The constitution that they will vote on is currently being drafted by a committee composed of 50 national figures, amid speculation about what the end result will be.
“The 2013 constitution would surely be better than that which was voted in under [ousted Muslim Brotherhood president Mohamed] Morsi last year, but for sure it will not be the dream constitution of the 25 January revolution,” said political sociologist Said Sadek.
Sadek was speaking on Monday afternoon at a seminar hosted by the American University in Cairo to examine the prospects of the upcoming constitution.
The text that the committee is working on is not being written from scratch, although this was called for by some. Instead, the committee of fifty is working from the text of the 2012 constitution.
A set of amendments was initially proposed several weeks ago by a 10-member committee composed entirely of judicial and legal experts.
The amendments provided by the expert committee prompted considerable concern from panelists attending the seminar – political science professor Moustafa Kamel El-Sayed, law professor Amr Shalkany, and professor of public policy and administration Amr Hamzawy.
A key concern shared by the four speakers was related to what they described as bias demonstrated in the text in favour of appointed bodies and the bureaucracy, at the expense of the democratic prerogatives of elected bodies.

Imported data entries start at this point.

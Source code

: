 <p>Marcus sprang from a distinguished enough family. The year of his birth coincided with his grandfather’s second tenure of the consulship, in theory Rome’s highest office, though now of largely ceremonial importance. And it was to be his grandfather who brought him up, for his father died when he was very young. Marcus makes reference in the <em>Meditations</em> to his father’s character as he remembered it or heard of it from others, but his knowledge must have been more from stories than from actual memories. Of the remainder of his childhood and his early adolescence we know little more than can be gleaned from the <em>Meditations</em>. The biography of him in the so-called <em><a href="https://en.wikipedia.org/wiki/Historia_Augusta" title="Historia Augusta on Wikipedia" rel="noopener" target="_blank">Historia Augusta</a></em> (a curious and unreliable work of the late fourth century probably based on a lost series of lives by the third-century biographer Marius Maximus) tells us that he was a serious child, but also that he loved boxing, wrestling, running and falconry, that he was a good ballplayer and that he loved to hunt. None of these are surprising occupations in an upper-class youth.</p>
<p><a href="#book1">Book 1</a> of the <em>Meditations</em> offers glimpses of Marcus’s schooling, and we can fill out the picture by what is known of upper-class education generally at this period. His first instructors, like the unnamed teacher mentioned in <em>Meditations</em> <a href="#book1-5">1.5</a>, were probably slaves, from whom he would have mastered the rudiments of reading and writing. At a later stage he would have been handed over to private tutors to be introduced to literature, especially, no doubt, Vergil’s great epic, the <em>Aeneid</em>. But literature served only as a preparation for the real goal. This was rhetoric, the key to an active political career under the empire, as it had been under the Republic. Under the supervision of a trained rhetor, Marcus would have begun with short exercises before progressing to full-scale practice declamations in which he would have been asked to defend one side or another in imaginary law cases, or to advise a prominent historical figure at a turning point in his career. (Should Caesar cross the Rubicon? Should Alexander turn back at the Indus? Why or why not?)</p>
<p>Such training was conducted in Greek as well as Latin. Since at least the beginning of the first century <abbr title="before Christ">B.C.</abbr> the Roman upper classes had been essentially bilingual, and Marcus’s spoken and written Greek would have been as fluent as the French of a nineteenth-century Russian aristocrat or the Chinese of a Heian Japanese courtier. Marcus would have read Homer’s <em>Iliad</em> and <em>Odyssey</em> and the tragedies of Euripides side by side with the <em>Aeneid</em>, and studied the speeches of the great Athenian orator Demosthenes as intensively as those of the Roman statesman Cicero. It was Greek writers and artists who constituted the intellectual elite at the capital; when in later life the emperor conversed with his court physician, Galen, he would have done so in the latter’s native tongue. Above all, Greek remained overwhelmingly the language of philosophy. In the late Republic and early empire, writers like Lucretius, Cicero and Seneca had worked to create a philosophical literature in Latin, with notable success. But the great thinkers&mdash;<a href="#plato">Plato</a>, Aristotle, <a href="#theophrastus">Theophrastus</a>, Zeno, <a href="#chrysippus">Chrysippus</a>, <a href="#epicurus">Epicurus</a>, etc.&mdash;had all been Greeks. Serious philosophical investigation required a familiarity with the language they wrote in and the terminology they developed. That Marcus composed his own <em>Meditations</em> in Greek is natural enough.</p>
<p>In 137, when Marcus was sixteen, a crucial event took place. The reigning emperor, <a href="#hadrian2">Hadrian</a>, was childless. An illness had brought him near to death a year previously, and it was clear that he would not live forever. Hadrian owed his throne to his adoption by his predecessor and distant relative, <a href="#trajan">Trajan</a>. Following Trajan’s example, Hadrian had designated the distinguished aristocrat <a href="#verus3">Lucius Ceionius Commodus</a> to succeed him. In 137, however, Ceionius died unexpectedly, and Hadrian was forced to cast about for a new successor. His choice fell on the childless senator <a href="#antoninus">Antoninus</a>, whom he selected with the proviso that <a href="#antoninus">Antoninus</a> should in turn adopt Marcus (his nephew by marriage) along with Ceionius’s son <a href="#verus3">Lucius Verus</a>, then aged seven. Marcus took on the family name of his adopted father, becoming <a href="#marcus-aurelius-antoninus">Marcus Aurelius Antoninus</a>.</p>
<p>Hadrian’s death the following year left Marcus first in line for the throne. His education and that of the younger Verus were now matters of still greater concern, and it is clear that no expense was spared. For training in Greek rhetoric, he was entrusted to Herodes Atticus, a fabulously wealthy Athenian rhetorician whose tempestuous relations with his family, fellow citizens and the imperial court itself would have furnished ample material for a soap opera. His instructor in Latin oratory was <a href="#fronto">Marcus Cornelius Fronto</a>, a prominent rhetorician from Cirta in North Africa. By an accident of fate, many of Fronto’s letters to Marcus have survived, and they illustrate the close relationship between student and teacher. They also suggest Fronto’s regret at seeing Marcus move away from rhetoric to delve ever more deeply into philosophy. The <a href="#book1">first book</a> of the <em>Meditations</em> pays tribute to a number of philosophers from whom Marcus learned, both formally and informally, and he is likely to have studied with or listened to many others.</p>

The key point of reference in this concern was the balance of power between the president, who will be elected, and the supreme council of armed forces, which is appointed. Most speakers expressed concern about a text that goes too far in strengthening the military by making it an almost independent entity that decides its own affairs, from its rules to its budget, and that even decides its own leader, away from the prerogative of the head of state.
The speakers also noted the fact that the military has the right to use its judiciary for trials of civilians who happen to face allegations of attacking military interests with no clear guarantees of independence.

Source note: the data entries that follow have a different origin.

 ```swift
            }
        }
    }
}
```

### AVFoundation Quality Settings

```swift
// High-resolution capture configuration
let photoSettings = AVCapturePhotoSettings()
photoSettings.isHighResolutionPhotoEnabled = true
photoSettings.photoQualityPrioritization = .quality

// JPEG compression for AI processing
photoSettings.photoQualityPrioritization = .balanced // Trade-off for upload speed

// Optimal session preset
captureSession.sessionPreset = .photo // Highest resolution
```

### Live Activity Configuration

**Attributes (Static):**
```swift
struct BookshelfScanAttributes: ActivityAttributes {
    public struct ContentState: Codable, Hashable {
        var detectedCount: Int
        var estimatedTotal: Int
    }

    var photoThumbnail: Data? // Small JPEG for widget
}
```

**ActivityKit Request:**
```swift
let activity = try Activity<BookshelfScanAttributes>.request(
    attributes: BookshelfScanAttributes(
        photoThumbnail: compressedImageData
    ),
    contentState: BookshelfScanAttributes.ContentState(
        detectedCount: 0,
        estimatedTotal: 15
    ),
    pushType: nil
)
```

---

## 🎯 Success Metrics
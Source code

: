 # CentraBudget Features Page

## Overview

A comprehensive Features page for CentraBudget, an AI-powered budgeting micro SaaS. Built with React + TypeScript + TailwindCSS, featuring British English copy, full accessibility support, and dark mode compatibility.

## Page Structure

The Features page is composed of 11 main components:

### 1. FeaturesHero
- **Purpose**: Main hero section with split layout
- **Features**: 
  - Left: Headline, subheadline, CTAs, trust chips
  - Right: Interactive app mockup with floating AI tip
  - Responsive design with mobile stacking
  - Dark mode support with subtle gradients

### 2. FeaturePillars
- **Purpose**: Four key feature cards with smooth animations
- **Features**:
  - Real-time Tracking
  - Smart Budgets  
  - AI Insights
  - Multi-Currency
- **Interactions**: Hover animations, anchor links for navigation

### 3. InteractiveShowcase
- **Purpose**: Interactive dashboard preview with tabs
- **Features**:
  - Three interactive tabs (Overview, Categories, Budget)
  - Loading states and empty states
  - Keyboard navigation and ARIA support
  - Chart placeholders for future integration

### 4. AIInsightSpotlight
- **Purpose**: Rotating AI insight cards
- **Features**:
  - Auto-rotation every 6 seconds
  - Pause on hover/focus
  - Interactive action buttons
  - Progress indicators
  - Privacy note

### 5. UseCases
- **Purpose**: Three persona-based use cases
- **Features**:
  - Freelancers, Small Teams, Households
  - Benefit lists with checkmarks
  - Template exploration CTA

Along with the military, the judiciary is granted excessive independence which Shalkany suggested amounts to immunity, and the police are worryingly free from necessary restrictions.

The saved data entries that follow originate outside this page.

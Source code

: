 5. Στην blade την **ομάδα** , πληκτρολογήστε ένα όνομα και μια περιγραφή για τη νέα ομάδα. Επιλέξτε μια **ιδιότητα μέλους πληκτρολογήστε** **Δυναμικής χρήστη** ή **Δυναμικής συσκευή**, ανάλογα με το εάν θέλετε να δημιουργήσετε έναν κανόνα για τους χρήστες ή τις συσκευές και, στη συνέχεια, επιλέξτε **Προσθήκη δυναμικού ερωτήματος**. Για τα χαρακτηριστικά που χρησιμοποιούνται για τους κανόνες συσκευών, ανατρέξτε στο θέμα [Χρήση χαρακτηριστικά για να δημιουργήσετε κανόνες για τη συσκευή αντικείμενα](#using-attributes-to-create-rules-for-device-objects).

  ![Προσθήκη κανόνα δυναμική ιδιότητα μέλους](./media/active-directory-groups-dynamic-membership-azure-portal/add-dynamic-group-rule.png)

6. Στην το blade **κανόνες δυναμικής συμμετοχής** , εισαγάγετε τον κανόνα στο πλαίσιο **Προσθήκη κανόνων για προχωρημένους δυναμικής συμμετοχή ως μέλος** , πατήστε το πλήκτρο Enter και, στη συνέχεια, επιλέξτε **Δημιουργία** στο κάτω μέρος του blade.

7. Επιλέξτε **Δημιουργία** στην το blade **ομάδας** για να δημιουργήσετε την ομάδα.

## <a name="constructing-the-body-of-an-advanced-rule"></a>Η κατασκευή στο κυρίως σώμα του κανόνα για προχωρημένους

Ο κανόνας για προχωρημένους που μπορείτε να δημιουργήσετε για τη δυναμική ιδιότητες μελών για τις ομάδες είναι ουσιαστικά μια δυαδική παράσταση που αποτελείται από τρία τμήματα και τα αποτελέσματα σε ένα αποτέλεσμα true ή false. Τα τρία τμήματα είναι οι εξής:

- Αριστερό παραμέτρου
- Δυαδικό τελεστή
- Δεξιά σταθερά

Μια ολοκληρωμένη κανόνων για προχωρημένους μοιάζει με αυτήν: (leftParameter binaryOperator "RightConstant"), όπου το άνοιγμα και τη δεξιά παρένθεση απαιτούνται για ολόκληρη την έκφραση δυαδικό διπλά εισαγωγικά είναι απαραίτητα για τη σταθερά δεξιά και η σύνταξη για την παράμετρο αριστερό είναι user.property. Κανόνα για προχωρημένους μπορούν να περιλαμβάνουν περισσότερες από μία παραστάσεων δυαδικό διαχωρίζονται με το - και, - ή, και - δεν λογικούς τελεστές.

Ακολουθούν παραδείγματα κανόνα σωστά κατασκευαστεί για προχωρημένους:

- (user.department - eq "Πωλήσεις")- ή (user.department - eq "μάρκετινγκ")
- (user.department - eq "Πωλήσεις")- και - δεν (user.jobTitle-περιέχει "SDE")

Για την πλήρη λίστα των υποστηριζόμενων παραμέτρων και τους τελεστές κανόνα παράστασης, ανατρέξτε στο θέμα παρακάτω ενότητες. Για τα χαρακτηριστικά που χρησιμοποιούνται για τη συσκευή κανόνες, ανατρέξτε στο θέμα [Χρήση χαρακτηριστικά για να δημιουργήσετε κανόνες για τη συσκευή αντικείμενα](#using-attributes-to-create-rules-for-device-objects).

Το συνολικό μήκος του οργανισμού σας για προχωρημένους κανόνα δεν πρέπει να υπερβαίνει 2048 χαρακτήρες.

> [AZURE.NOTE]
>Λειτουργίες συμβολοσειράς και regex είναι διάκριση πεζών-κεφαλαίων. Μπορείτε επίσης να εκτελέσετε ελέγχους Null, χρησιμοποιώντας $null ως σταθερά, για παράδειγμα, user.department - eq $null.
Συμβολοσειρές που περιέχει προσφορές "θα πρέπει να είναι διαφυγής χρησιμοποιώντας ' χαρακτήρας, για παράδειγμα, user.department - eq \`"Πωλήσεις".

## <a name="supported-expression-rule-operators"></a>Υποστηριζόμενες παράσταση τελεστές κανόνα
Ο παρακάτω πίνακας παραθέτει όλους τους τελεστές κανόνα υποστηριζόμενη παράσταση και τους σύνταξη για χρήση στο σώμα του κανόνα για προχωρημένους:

“The constitution of 2012 failed to honour the call for subjecting the police to overdue reforms, to make its engagement with citizens compatible with the basic rights; today we are faced with a text that would be worse than that of Morsi in this respect – if the committee of the 50 adopted the amendments proposed by the committee of 10,” Shalkany noted.
According to Shalkany, the text also “reveals considerably less commitment on the side of the state” to provide for healthcare and education to citizens. “And, yes in fact if the amendments of the committee of the ten are adopted as they are then we are up to a constitution that would be worse than the previous one,” he added.
And while El-Sayed and Sadek were hopeful that the new constitution would end the call of political Islam for a text that would undermine the concept of citizenship in favour of Islamist affiliation, they were also apprehensive about the lack of clear vision on what really constitutes a civil state.
A civil state, they argued, is not just a state where the mixing of religion and politics is only tolerated under clear parameters of democracy which strictly prohibit discrimination; it is also a state in which the executive is denied unlimited power and where the military is perceived as part of the executive and not as a higher power.
Hamzawy also argued that it is hard to talk about a text that paves the way for a civil state when this constitution goes too far in confusing religion and legislation, religion and politics and religion and bureaucratic influence, with many parts of the 2012 constitution dealing with these issues so far left unrevised.
For El-Sayed the fact that it is only the ulama, Islamic legal scholars, who are entrusted with the text of Islamic jurisprudence as opposed to the judges who are well-versed on the matter by virtue of their academic style adds another question mark.
However, El-Sayed argued that the drafting process is still in its early stages and that the committee of fifty has some solid members who will not allow “a fascist constitution to be adopted.”
To avoid such a state, Hamzawy argued, rights and freedoms in the text of the new constitution should be made compatible with international declarations on human rights.